Serviva fare bene la prima mossa dentro la scatola dell’Hokkaido Prefectural Centre di Sapporo, non fallire come è capitato alla Serbia detentrice del titolo e messa a sedere dalla Nigeria di Ime Udoka o al Brasile, mandato subito dietro la pagoda dall’Australia, nella prima giornata delle festa di Tanjevic contro la Lituania e del clamoroso esordio del Libano - difficile spiegare lo stato d’animo di questi giocatori scappati dalla guerra - vincitore sul Venezuela con i 35 punti di El Whatib.
Carlo Recalcati il saggio ha costruito la scatola per incatenare Yao Ming che alla fine è scoppiato dopo averci fatto 30 punti, preso 9 rimbalzi, ma soprattutto ha liberato la mente dei veri pretoriani del gruppo dopo aver aperto il gioco guardando bene le reazioni di un Belinelli fin troppo saggio, di un Gigli al primo impatto duro, di un Di Bella che faceva fatica a capire il mondo intorno a lui.

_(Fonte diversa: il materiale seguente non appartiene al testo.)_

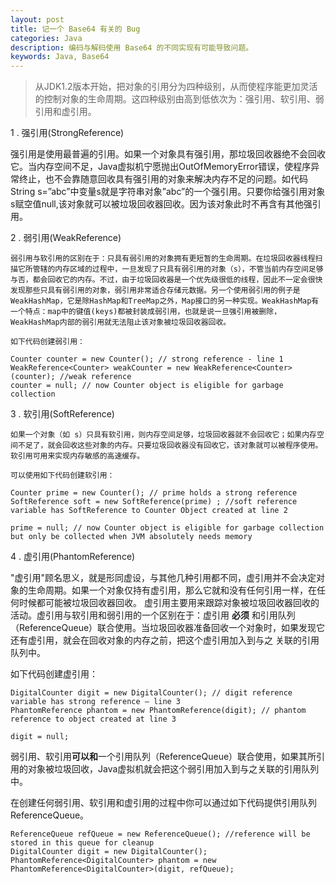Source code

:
 ```yaml
---
layout: post
title: 记一个 Base64 有关的 Bug
categories: Java
description: 编码与解码使用 Base64 的不同实现有可能导致问题。
keywords: Java, Base64
---
```



> 从JDK1.2版本开始，把对象的引用分为四种级别，从而使程序能更加灵活的控制对象的生命周期。这四种级别由高到低依次为：强引用、软引用、弱引用和虚引用。

 1 . 强引用(StrongReference) 
 
 强引用是使用最普遍的引用。如果一个对象具有强引用，那垃圾回收器绝不会回收它。当内存空间不足，Java虚拟机宁愿抛出OutOfMemoryError错误，使程序异常终止，也不会靠随意回收具有强引用的对象来解决内存不足的问题。如代码String s=”abc”中变量s就是字符串对象”abc”的一个强引用。只要你给强引用对象s赋空值null,该对象就可以被垃圾回收器回收。因为该对象此时不再含有其他强引用。 
 
 2 . 弱引用(WeakReference) 
 
	弱引用与软引用的区别在于：只具有弱引用的对象拥有更短暂的生命周期。在垃圾回收器线程扫描它所管辖的内存区域的过程中，一旦发现了只具有弱引用的对象（s），不管当前内存空间足够与否，都会回收它的内存。不过，由于垃圾回收器是一个优先级很低的线程，因此不一定会很快发现那些只具有弱引用的对象，弱引用非常适合存储元数据。另一个使用弱引用的例子是WeakHashMap，它是除HashMap和TreeMap之外，Map接口的另一种实现。WeakHashMap有一个特点：map中的键值(keys)都被封装成弱引用，也就是说一旦强引用被删除，WeakHashMap内部的弱引用就无法阻止该对象被垃圾回收器回收。
	
	如下代码创建弱引用：
	
```
Counter counter = new Counter(); // strong reference - line 1
WeakReference<Counter> weakCounter = new WeakReference<Counter>(counter); //weak reference
counter = null; // now Counter object is eligible for garbage collection
```
 3 . 软引用(SoftReference)
 
	如果一个对象（如 s）只具有软引用，则内存空间足够，垃圾回收器就不会回收它；如果内存空间不足了，就会回收这些对象的内存。只要垃圾回收器没有回收它，该对象就可以被程序使用。软引用可用来实现内存敏感的高速缓存。
	
	可以使用如下代码创建软引用： 
```
Counter prime = new Counter(); // prime holds a strong reference 
SoftReference soft = new SoftReference(prime) ; //soft reference variable has SoftReference to Counter Object created at line 2
 
prime = null; // now Counter object is eligible for garbage collection but only be collected when JVM absolutely needs memory
```


 4 . 虚引用(PhantomReference) 
 
 "虚引用"顾名思义，就是形同虚设，与其他几种引用都不同，虚引用并不会决定对象的生命周期。如果一个对象仅持有虚引用，那么它就和没有任何引用一样，在任何时候都可能被垃圾回收器回收。
虚引用主要用来跟踪对象被垃圾回收器回收的活动。虚引用与软引用和弱引用的一个区别在于：虚引用 **必须** 和引用队列 （ReferenceQueue）联合使用。当垃圾回收器准备回收一个对象时，如果发现它还有虚引用，就会在回收对象的内存之前，把这个虚引用加入到与之 关联的引用队列中。

如下代码创建虚引用：

```
DigitalCounter digit = new DigitalCounter(); // digit reference variable has strong reference – line 3
PhantomReference phantom = new PhantomReference(digit); // phantom reference to object created at line 3
 
digit = null;
```

 弱引用、软引用**可以和**一个引用队列（ReferenceQueue）联合使用，如果其所引用的对象被垃圾回收，Java虚拟机就会把这个弱引用加入到与之关联的引用队列中。  

在创建任何弱引用、软引用和虚引用的过程中你可以通过如下代码提供引用队列ReferenceQueue。

```
ReferenceQueue refQueue = new ReferenceQueue(); //reference will be stored in this queue for cleanup
DigitalCounter digit = new DigitalCounter();
PhantomReference<DigitalCounter> phantom = new PhantomReference<DigitalCounter>(digit, refQueue);
```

Basile per aprire il gioco, che poi ha anche chiuso (27 punti, 4 su 5 da tre, 3 assist, 3 recuperi, nessuna palla persa) per richiamare all’ordine una difesa che diventava cremosa con Marconato.
Preso un parziale di 9-0, dopo i regali del Baso, ecco suonare l’ora dei graniceri: Rocca per le cose impossibili, Soragna per dare una logica ferrea all’attacco, Mordente un furore difensivo esaltante e una calma al momento del fuoco davvero invidiabile, poi Michelori, altro leone, e il Garri che quando parla soltanto con le mani è davvero bellissimo, recuperando nella lotta Gigli al momento giusto.
Un tempo per soffrire (16-17), uno per capire (39-35 dopo aver avuto anche 7 punti di margine 2 volte), poi la cordata per reggere all’urlo di Yao Ming (12 su 16 al tiro), cercato e non più trascurato, la reazione e la fuga scoprendo quello che il lituano Junas Kazlauskas non riusciva a spiegare prima al suo interprete e poi a giocatori che non sanno davvero che cosa sia la difesa, che si perdono facilmente, come del resto accadde contro l’Italia ai Giochi di Atene, strani tipi che ancora pensano che basti un buon tiro per chiudere certi discorsi, peccato che ci siano pure gli avversari, peccato che serva anche organizzarsi e l’Italia, usando spesso la zona, ha legato il pacco arrivando poi fiduciosa in zona nemica sbagliando pochissimo senza sorride davanti al piumino cinese.
Yao Ming, uno che spopola nell’Nba, alla fine si è inchinato stupito dalla precisione balistica del generale Basile e dei colonnelli: «Mai visto una squadra tirare così bene».
Lo capiamo, ma questo non deve naturalmente illudere Azzurra che questa mattina, ore 9.30 italiane, scoprirà una tigre che nei nostri villaggi ha sempre mangiato volentieri, la Slovenia di Nachbar e Becirovic che neppure si è accorta del Senegal, mentre gli Stati Uniti scoprivano il solito Portorico degli esordi, ispirato da Arroyo, il cannoniere di Orlando, subendo addirittura 100 punti, che però non sono bastati a farli piangere.
La Slovenia ha talento, fisico, sa come farci perdere il filo del gioco, ma se Belinelli vedrà un altro sole, se Soragna, Mordente, Michelori e Rocca sapranno trasmettere agli altri la loro voglia di non accettare la logica, allora si potrebbe anche continuare a bere te verde nella sala delle sculture di ghiaccio.